Wyoming Game and Fish Department Large Carnivore Conflict Coordinator Brian DeBolt says that taking a few simple precautions can help anyone avoid a potentially dangerous encounter with a black or grizzly bear and that everyone has a role in putting bear-safety practices in place this spring.

Bear Wise Wyoming is an online resource provided by the G&F for recreationists, outdoor enthusiasts and anyone who lives in bear country. The G&F encourages those that live in bear country, be it grizzly or black, to keep their garbage, livestock or pet feed and birdseed properly stored and unavailable to bears. Barbeque grills should be kept clean and stored in a garage or shed when possible, as this limits attractants that can draw them to areas where people live or camp.

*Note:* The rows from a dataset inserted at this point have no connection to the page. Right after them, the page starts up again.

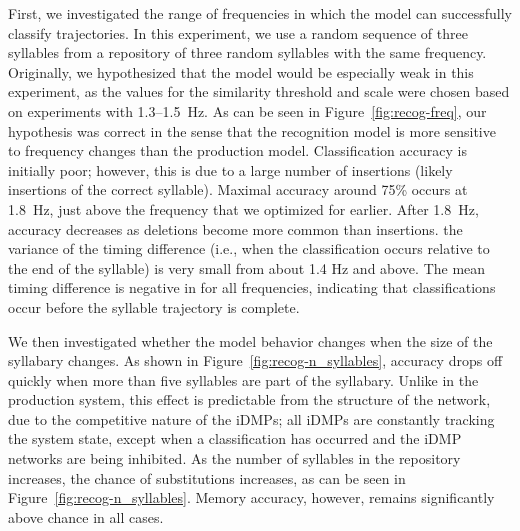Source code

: First, we investigated the
range of frequencies in which the model
can successfully classify trajectories.
In this experiment, we use a random sequence
of three syllables from a
repository of three random syllables
with the same frequency.
Originally, we hypothesized that the
model would be especially weak in this experiment,
as the values for the similarity threshold
and scale were chosen based on
experiments with 1.3--1.5~Hz.
As can be seen in Figure~\ref{fig:recog-freq},
our hypothesis was correct in the sense that
the recognition model
is more sensitive to frequency changes
than the production model.
Classification accuracy is initially poor;
however, this is due to a large number
of insertions
(likely insertions of the correct syllable).
Maximal accuracy around 75\%
occurs at 1.8~Hz,
just above the frequency that we
optimized for earlier.
After 1.8~Hz, accuracy decreases
as deletions become more common
than insertions.
the variance of the timing difference
(i.e., when the classification occurs
relative to the end of the syllable)
is very small from about 1.4 Hz and above.
The mean timing difference
is negative in for all frequencies,
indicating that classifications
occur before the syllable trajectory
is complete.


We then investigated whether the model
behavior changes when the size
of the syllabary changes.
As shown in Figure~\ref{fig:recog-n_syllables},
accuracy drops off quickly when
more than five syllables
are part of the syllabary.
Unlike in the production system,
this effect is predictable
from the structure of the network,
due to the competitive nature
of the iDMPs;
all iDMPs are constantly tracking
the system state,
except when a classification has occurred
and the iDMP networks are being inhibited.
As the number of syllables in the repository increases,
the chance of substitutions increases,
as can be seen in Figure~\ref{fig:recog-n_syllables}.
Memory accuracy, however, remains significantly
above chance in all cases.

Those who recreate in bear country also need to be aware of the potential for encounters. When recreating in bear habitat carry a defense and be alert. The main goal is to not have a surprise encounter with a bear. Hike in a group and make noise as you travel so bears can hear you. 

Learn to recognize areas of heavy bear use by knowing how to identify tracks, scat and diggings, and if you smell a carcass or see scavenging birds, avoid the area. Remember, bears may stay near a carcass to defend it. Commercially-available bear spray is an effective deterrent if confronted by a bear. Carry bear spray in a readily accessible manner, make sure you know how to use it and that the spray is EPA-approved. Use bear spray only as a deterrent.